Reflecting on Autism
While straightening a shelf, I came across a scrapbook my mother made when the girls were toddlers. A wave of nostalgia hit me, so I opened it up. Page after page featured my joyful girls, playing and smiling for the camera. As I kept looking, a big, fat lump formed in the back of my throat, and I kept asking myself the same question. When? When did sweet, happy Rachel become autistic? What happened? When did this monster take over my precious baby and try to steal her from me?

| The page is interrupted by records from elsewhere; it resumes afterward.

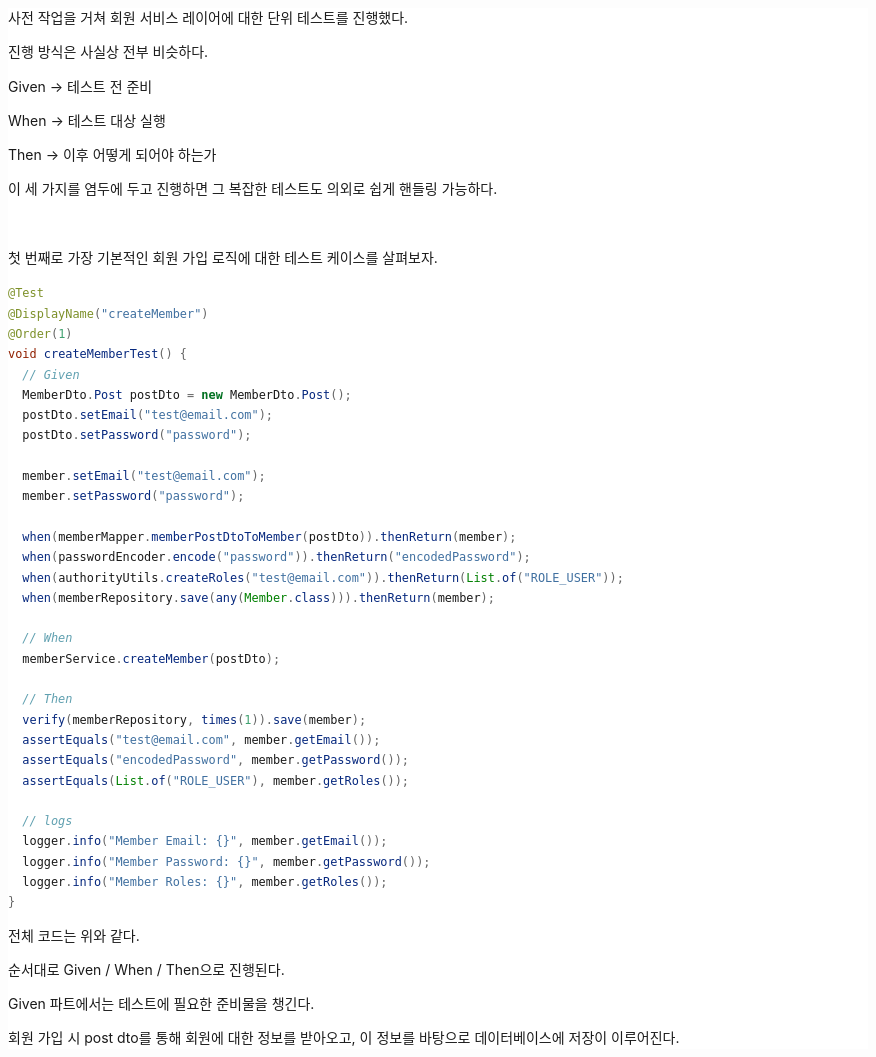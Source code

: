 사전 작업을 거쳐 회원 서비스 레이어에 대한 단위 테스트를 진행했다.

진행 방식은 사실상 전부 비슷하다.

Given -> 테스트 전 준비

When -> 테스트 대상 실행

Then -> 이후 어떻게 되어야 하는가

이 세 가지를 염두에 두고 진행하면 그 복잡한 테스트도 의외로 쉽게 핸들링 가능하다.

<br>

첫 번째로 가장 기본적인 회원 가입 로직에 대한 테스트 케이스를 살펴보자.

```java
@Test
@DisplayName("createMember")
@Order(1)
void createMemberTest() {
  // Given
  MemberDto.Post postDto = new MemberDto.Post();
  postDto.setEmail("test@email.com");
  postDto.setPassword("password");

  member.setEmail("test@email.com");
  member.setPassword("password");

  when(memberMapper.memberPostDtoToMember(postDto)).thenReturn(member);
  when(passwordEncoder.encode("password")).thenReturn("encodedPassword");
  when(authorityUtils.createRoles("test@email.com")).thenReturn(List.of("ROLE_USER"));
  when(memberRepository.save(any(Member.class))).thenReturn(member);

  // When
  memberService.createMember(postDto);

  // Then
  verify(memberRepository, times(1)).save(member);
  assertEquals("test@email.com", member.getEmail());
  assertEquals("encodedPassword", member.getPassword());
  assertEquals(List.of("ROLE_USER"), member.getRoles());

  // logs
  logger.info("Member Email: {}", member.getEmail());
  logger.info("Member Password: {}", member.getPassword());
  logger.info("Member Roles: {}", member.getRoles());
}
```

전체 코드는 위와 같다.

순서대로 Given / When / Then으로 진행된다.

Given 파트에서는 테스트에 필요한 준비물을 챙긴다.

회원 가입 시 post dto를 통해 회원에 대한 정보를 받아오고, 이 정보를 바탕으로 데이터베이스에 저장이 이루어진다.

I can’t fully communicate the pain I often feel, but I know so many of you have been there in one way or another. We all know life isn’t fair. I’m not the first to ask why, how, or when questions. I’m not the last. And I think that’s okay. God is a loving Father. He’s not afraid of or shocked by our questions, but He doesn’t always answer them in the time frame we’d like. I can see how having an autistic child has grown me, matured me, taught me more about deep love than I imagined myself capable, and given me a longing for eternity. But it has given me more pain than I sometimes think I can bear. And I still have all those questions.
I may always have them, but the important thing is not to get stuck there. I can’t remain in the swamp of questions, wallowing in my whys and drowning in my pain. I have to keep moving, focusing on the solid ground of what is in store for me, for everyone. It’s what the apostle Paul referred to as “the prize.” Someday everything will be restored, everything will be good, and every tear will be wiped away. Until then, I wait and work to make things the best they can be here on earth.